We can also inspect the file as a whole:
> blobular cat-file 96d1
This prints out the entire file.
Let's now add a comment to the top of the file.
> echo "// This is a comment" | cat - src/main.rs > src/main.rs.tmp && mv src/main.rs.tmp src/main.rs
We can now add the file again:
> blobular add src/main.rs
fabdbc6f11757b75ddcae0c4f4e83a66754337b1
Inspecting the blob we just added, we can see that only the first chunk has changed. The remaining chunks are the same as before.
> blobular cat-blob fabd
blob ee7c046cbfee9d88228eb103b26c0e541db3cd04
blob 448396bce30fd31b813bc404720868e8d4e85247
blob 5f473d47a5adb538d116a774da7249ad6c235a04
blob a7ed923e2cc7cdea59ee50e55622de56d1c56197
The current data structure is basically a Merkle tree with a single level. We could extend this to have multiple levels so that very large files don't need to have huge lists of chunks at the top level, since even these blobs may be duplicative.
Some formats like .docx, image files etc. could be converted into a format that is more amenable to content-defined chunking. For example, a .docx file is really a zip archive of XML files. Blobular would do a much better job of deduplicating the data by first unzipping it into the raw XML files and then chunking those.
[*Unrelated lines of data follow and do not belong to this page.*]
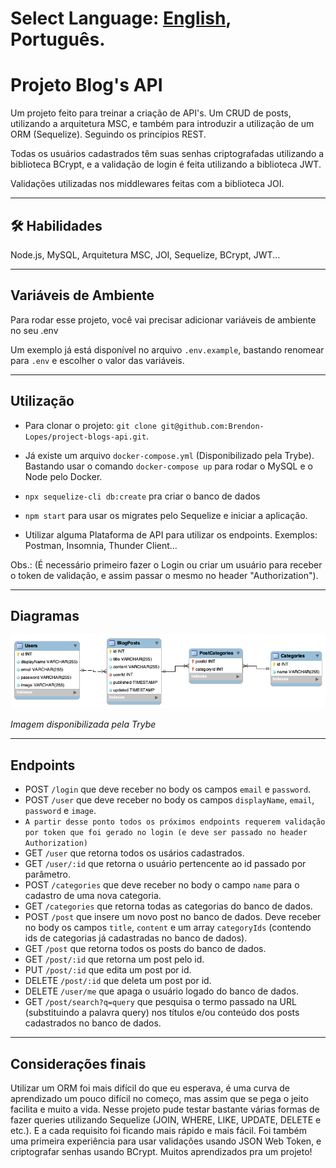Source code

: # Select Language: [English](https://github.com/Brendon-Lopes/project-blogs-api), Português.

# Projeto Blog's API

Um projeto feito para treinar a criação de API's. Um CRUD de posts, utilizando a arquitetura MSC, e também para introduzir a utilização de um ORM (Sequelize). Seguindo os princípios REST.

Todas os usuários cadastrados têm suas senhas criptografadas utilizando a biblioteca BCrypt, e a validação de login é feita utilizando a biblioteca JWT.

Validações utilizadas nos middlewares feitas com a biblioteca JOI.

<hr></hr>

## 🛠 Habilidades
Node.js, MySQL, Arquitetura MSC, JOI, Sequelize, BCrypt, JWT...

<hr></hr>

## Variáveis de Ambiente

Para rodar esse projeto, você vai precisar adicionar variáveis de ambiente no seu .env

Um exemplo já está disponível no arquivo `.env.example`, bastando renomear para `.env` e escolher o valor das variáveis.

<hr></hr>

## Utilização

- Para clonar o projeto: `git clone git@github.com:Brendon-Lopes/project-blogs-api.git`.

- Já existe um arquivo `docker-compose.yml` (Disponibilizado pela Trybe). Bastando usar o comando `docker-compose up` para rodar o MySQL e o Node pelo Docker.

- `npx sequelize-cli db:create` pra criar o banco de dados

- `npm start` para usar os migrates pelo Sequelize e iniciar a aplicação.

- Utilizar alguma Plataforma de API para utilizar os endpoints. Exemplos: Postman, Insomnia, Thunder Client...

Obs.: (É necessário primeiro fazer o Login ou criar um usuário para receber o token de validação, e assim passar o mesmo no header "Authorization").

<hr></hr>

## Diagramas

![Diagrama de relacionamentos das tabelas](tabelas-blogs-api.png)

<i> Imagem disponibilizada pela Trybe </i>

<hr></hr>

## Endpoints

- POST `/login` que deve receber no body os campos `email` e `password`.
- POST `/user` que deve receber no body os campos `displayName`, `email`, `password` e `image`.
- `A partir desse ponto todos os próximos endpoints requerem validação por token que foi gerado no login (e deve ser passado no header Authorization)`
- GET `/user` que retorna todos os usários cadastrados.
- GET `/user/:id` que retorna o usuário pertencente ao id passado por parâmetro.
- POST `/categories` que deve receber no body o campo `name` para o cadastro de uma nova categoria.
- GET `/categories` que retorna todas as categorias do banco de dados.
- POST `/post` que insere um novo post no banco de dados. Deve receber no body os campos `title`, `content` e um array `categoryIds` (contendo ids de categorias já cadastradas no banco de dados).
- GET `/post` que retorna todos os posts do banco de dados.
- GET `/post/:id` que retorna um post pelo id.
- PUT `/post/:id` que edita um post por id.
- DELETE `/post/:id` que deleta um post por id.
- DELETE `/user/me` que apaga o usuário logado do banco de dados.
- GET `/post/search?q=query` que pesquisa o termo passado na URL (substituindo a palavra query) nos títulos e/ou conteúdo dos posts cadastrados no banco de dados.

<hr></hr>

## Considerações finais

Utilizar um ORM foi mais difícil do que eu esperava, é uma curva de aprendizado um pouco difícil no começo, mas assim que se pega o jeito facilita e muito a vida. Nesse projeto pude testar bastante várias formas de fazer queries utilizando Sequelize (JOIN, WHERE, LIKE, UPDATE, DELETE e etc.). E a cada requisito foi ficando mais rápido e mais fácil. Foi também uma primeira experiência para usar validações usando JSON Web Token, e criptografar senhas usando BCrypt. Muitos aprendizados pra um projeto!
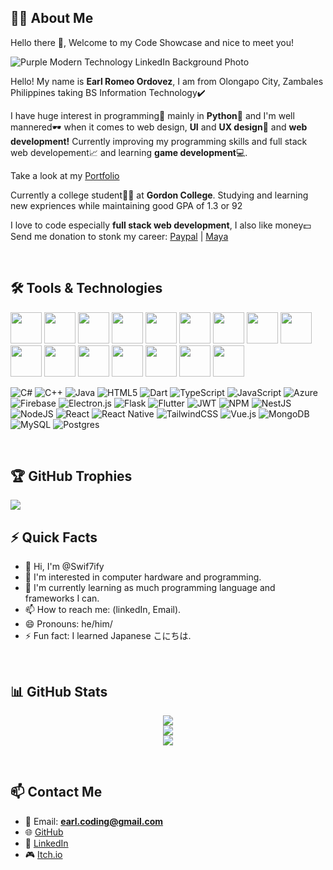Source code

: ## 👨‍💻 About Me  
Hello there 👋, Welcome to my Code Showcase and nice to meet you!

![Purple Modern Technology LinkedIn Background Photo](https://github.com/user-attachments/assets/888aeb1d-371c-4508-a46b-47a3990ecb3c)

Hello! My name is <strong>Earl Romeo Ordovez</strong>, I am from Olongapo City, Zambales Philippines taking BS Information Technology✔️

I have huge interest in programming📝 mainly in <strong>Python🐍</strong> and I'm well mannered🕶 when it comes to web design, <strong>UI</strong> and <strong>UX design</strong>📁 and <strong>web development!</strong> Currently improving my programming skills and full stack web developement📈 and learning <strong>game development</strong>💻.

Take a look at my [Portfolio](https://swif7ify.github.io/Portfolio/)

Currently a college student🧑‍🏫 at <strong>Gordon College</strong>. Studying and learning new expriences while maintaining good GPA of 1.3 or 92

I love to code especially <strong>full stack web development</strong>, I also like money💵<br>
Send me donation to stonk my career: [Paypal](https://paypal.me/EarlOrdovez) | [Maya](https://github.com/user-attachments/assets/664517d4-09c4-46b6-81d7-5a6ebb6af6ed)

<br>

## 🛠 Tools & Technologies  
<img src="https://github.com/user-attachments/assets/cf44c374-0877-4fd0-92f3-dbd743f80f5d" width="50px" height="50px"> <img src="https://github.com/user-attachments/assets/57b04320-566c-4654-a75d-a1d66038f369" width="50px" height="50px"> <img src="https://github.com/user-attachments/assets/7f0f0c37-e86a-4800-bbec-bb2e443831c0" width="50px" height="50px"> <img src="https://github.com/user-attachments/assets/e89b795f-1bbe-43ee-b709-04d7ac2f026e" width="50px" height="50px"> <img src="https://github.com/user-attachments/assets/26b6575e-2e49-4e6b-81ad-8e3969ee70af" width="50px" height="50px"> <img src="https://github.com/user-attachments/assets/ff109e52-6704-405d-806c-fb5185ca38d6" width="50px" height="50px"> <img src="https://github.com/user-attachments/assets/33a5e491-d923-4094-a268-81a552686cb2" width="50px" height="50px"> <img src="https://github.com/user-attachments/assets/081010e7-6ea9-4931-a08f-a881b791f688" width="50px" height="50px"> <img src="https://github.com/user-attachments/assets/b0b2c77d-410d-4dbc-ac21-c73d529ce0c2" width="50px" height="50px"> <img src="https://github.com/user-attachments/assets/ba24ac12-4c73-4909-997c-ac677065d33f" width="50px" height="50px"> <img src="https://github.com/user-attachments/assets/e444dd6c-99e8-4178-9b34-1ee625dc04af" width="50px" height="50px"> <img src="https://github.com/user-attachments/assets/c770d20f-1710-437e-9356-8b378fdd948d" width="50px" height="50px"> <img src="https://github.com/user-attachments/assets/2021cea7-a4a1-4ce0-9c45-e9b4ffc50106" width="50px" height="50px"> <img src="https://github.com/user-attachments/assets/744828fe-b76e-4a62-9901-56daa9993809" width="50px" height="50px"> <img src="https://github.com/user-attachments/assets/82f12cb3-4cf6-42b3-9041-401c5301ab71" width="50px" height="50px"> <img src="https://github.com/user-attachments/assets/0227b18c-223c-4d70-ad48-568a2033fb7e" width="50px" height="50px">

![C#](https://img.shields.io/badge/c%23-%23239120.svg?style=for-the-badge&logo=csharp&logoColor=white) ![C++](https://img.shields.io/badge/c++-%2300599C.svg?style=for-the-badge&logo=c%2B%2B&logoColor=white) ![Java](https://img.shields.io/badge/java-%23ED8B00.svg?style=for-the-badge&logo=openjdk&logoColor=white) ![HTML5](https://img.shields.io/badge/html5-%23E34F26.svg?style=for-the-badge&logo=html5&logoColor=white) ![Dart](https://img.shields.io/badge/dart-%230175C2.svg?style=for-the-badge&logo=dart&logoColor=white) ![TypeScript](https://img.shields.io/badge/typescript-%23007ACC.svg?style=for-the-badge&logo=typescript&logoColor=white) ![JavaScript](https://img.shields.io/badge/javascript-%23323330.svg?style=for-the-badge&logo=javascript&logoColor=%23F7DF1E) ![Azure](https://img.shields.io/badge/azure-%230072C6.svg?style=for-the-badge&logo=microsoftazure&logoColor=white) ![Firebase](https://img.shields.io/badge/firebase-%23039BE5.svg?style=for-the-badge&logo=firebase) ![Electron.js](https://img.shields.io/badge/Electron-191970?style=for-the-badge&logo=Electron&logoColor=white) ![Flask](https://img.shields.io/badge/flask-%23000.svg?style=for-the-badge&logo=flask&logoColor=white) ![Flutter](https://img.shields.io/badge/Flutter-%2302569B.svg?style=for-the-badge&logo=Flutter&logoColor=white) ![JWT](https://img.shields.io/badge/JWT-black?style=for-the-badge&logo=JSON%20web%20tokens) ![NPM](https://img.shields.io/badge/NPM-%23CB3837.svg?style=for-the-badge&logo=npm&logoColor=white) ![NestJS](https://img.shields.io/badge/nestjs-%23E0234E.svg?style=for-the-badge&logo=nestjs&logoColor=white) ![NodeJS](https://img.shields.io/badge/node.js-6DA55F?style=for-the-badge&logo=node.js&logoColor=white) ![React](https://img.shields.io/badge/react-%2320232a.svg?style=for-the-badge&logo=react&logoColor=%2361DAFB) ![React Native](https://img.shields.io/badge/react_native-%2320232a.svg?style=for-the-badge&logo=react&logoColor=%2361DAFB) ![TailwindCSS](https://img.shields.io/badge/tailwindcss-%2338B2AC.svg?style=for-the-badge&logo=tailwind-css&logoColor=white) ![Vue.js](https://img.shields.io/badge/vue.js-%2335495e.svg?style=for-the-badge&logo=vuedotjs&logoColor=%234FC08D) ![MongoDB](https://img.shields.io/badge/MongoDB-%234ea94b.svg?style=for-the-badge&logo=mongodb&logoColor=white) ![MySQL](https://img.shields.io/badge/mysql-4479A1.svg?style=for-the-badge&logo=mysql&logoColor=white) ![Postgres](https://img.shields.io/badge/postgres-%23316192.svg?style=for-the-badge&logo=postgresql&logoColor=white)

<br>

## 🏆 GitHub Trophies
![](https://github-profile-trophy.vercel.app/?username=swif7ify&theme=radical&no-frame=false&no-bg=true&margin-w=4)

## ⚡ Quick Facts  
- 👋 Hi, I'm @Swif7ify
- 👀 I'm interested in computer hardware and programming.
- 🌱 I'm currently learning as much programming language and frameworks I can.
- 📫 How to reach me: (linkedIn, Email).
- 😄 Pronouns: he/him/
- ⚡ Fun fact: I learned Japanese こにちは.

<br>

## 📊 GitHub Stats  
<div align="center">
  
![](https://github-readme-stats.vercel.app/api?username=swif7ify&theme=dark&hide_border=false&include_all_commits=false&count_private=false)<br/>
![](https://nirzak-streak-stats.vercel.app/?user=swif7ify&theme=dark&hide_border=false)<br/>
![](https://github-readme-stats.vercel.app/api/top-langs/?username=swif7ify&theme=dark&hide_border=false&include_all_commits=false&count_private=false&layout=compact)
</div>


<br>

## 📫 Contact Me  
- 📧 Email: **earl.coding@gmail.com**  
- 🌐 [GitHub](https://github.com/Swif7ify)  
- 💼 [LinkedIn](https://www.linkedin.com/in/earl-romeo-ordovez-a73a36322)  
- 🎮 [Itch.io](https://rinubi.itch.io)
This approach would require recording which conversion process was used to generate the chunks so that the file could be reconstructed.
Distributed blobular storage, similar to git's distributed model. Each node would have a local blobular store and would be able to push and pull from other nodes.
If, e.g., working with large datasets, one user might edit a dataset and store it in blobular. If another node wants to access the new version, it would only need to pull down a couple of small blobs and reconstruct the file locally from the new chunks and its existing local chunks from an older version. (I think this is broadly what rsync
does, but the git-style interface and content-addressed object store feels much better.)